__TASK INSTRUCTIONS__
Look through the entries below and extract exactly the lines from the one containing "## Project Structure" through the one containing "### Database Connection Management", ends included.

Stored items
◇ ◇ ◇ ◇ ◇ ◇ ◇
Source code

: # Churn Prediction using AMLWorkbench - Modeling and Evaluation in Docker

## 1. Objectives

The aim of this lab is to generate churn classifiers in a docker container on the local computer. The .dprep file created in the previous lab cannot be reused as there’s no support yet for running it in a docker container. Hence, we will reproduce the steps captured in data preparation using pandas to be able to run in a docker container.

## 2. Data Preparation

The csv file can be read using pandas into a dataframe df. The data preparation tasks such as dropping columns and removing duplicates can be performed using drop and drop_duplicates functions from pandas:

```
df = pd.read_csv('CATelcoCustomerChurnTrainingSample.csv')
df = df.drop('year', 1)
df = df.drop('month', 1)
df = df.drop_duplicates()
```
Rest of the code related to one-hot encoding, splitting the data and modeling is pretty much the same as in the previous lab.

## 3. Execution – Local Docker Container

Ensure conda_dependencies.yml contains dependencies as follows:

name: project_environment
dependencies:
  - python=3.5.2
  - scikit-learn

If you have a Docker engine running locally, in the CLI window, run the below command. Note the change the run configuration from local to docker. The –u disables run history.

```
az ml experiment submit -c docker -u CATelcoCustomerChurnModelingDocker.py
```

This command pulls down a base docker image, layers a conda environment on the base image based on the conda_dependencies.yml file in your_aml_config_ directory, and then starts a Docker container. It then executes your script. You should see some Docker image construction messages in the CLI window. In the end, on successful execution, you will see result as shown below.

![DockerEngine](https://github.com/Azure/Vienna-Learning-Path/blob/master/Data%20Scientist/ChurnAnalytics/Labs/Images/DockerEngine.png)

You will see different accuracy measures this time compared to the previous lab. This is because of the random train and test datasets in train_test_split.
◇ ◇ ◇ ◇ ◇ ◇ ◇
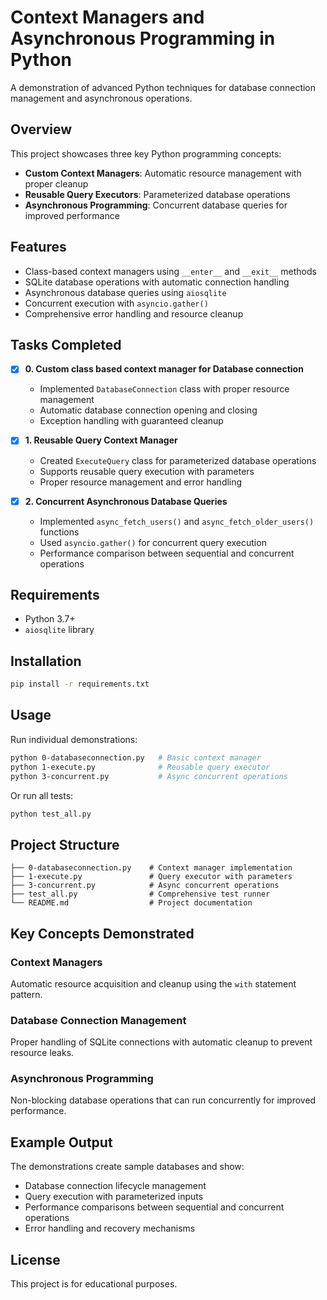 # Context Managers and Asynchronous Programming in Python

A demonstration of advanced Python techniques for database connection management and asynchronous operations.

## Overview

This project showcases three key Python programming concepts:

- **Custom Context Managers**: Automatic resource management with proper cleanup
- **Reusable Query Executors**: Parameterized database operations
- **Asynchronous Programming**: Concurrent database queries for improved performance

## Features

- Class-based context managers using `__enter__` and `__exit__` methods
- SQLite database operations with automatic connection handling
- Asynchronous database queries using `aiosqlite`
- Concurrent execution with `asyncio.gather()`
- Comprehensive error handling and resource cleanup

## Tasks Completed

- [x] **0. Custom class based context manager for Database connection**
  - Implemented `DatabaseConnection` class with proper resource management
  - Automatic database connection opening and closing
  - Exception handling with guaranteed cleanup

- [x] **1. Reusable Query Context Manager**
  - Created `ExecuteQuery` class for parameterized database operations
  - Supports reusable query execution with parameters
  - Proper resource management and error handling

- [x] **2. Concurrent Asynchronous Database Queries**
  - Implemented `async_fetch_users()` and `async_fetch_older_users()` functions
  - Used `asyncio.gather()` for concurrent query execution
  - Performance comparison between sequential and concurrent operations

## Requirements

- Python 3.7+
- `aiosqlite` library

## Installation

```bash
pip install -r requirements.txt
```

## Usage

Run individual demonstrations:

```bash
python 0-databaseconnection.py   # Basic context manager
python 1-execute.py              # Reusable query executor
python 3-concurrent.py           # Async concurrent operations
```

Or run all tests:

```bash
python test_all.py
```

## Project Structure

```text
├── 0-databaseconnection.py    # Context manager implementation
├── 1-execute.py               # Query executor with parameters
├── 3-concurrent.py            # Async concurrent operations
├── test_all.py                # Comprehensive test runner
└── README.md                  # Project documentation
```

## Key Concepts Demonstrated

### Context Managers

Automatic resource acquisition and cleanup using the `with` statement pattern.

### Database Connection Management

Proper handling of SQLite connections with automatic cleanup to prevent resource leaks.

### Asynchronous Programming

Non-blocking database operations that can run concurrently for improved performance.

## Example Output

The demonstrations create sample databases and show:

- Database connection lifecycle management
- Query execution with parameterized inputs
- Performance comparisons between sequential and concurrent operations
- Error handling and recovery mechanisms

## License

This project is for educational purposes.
◇ ◇ ◇ ◇ ◇ ◇ ◇
__WRITTEN ANSWER__
## Project Structure

```text
├── 0-databaseconnection.py    # Context manager implementation
├── 1-execute.py               # Query executor with parameters
├── 3-concurrent.py            # Async concurrent operations
├── test_all.py                # Comprehensive test runner
└── README.md                  # Project documentation
```

## Key Concepts Demonstrated

### Context Managers

Automatic resource acquisition and cleanup using the `with` statement pattern.

### Database Connection Management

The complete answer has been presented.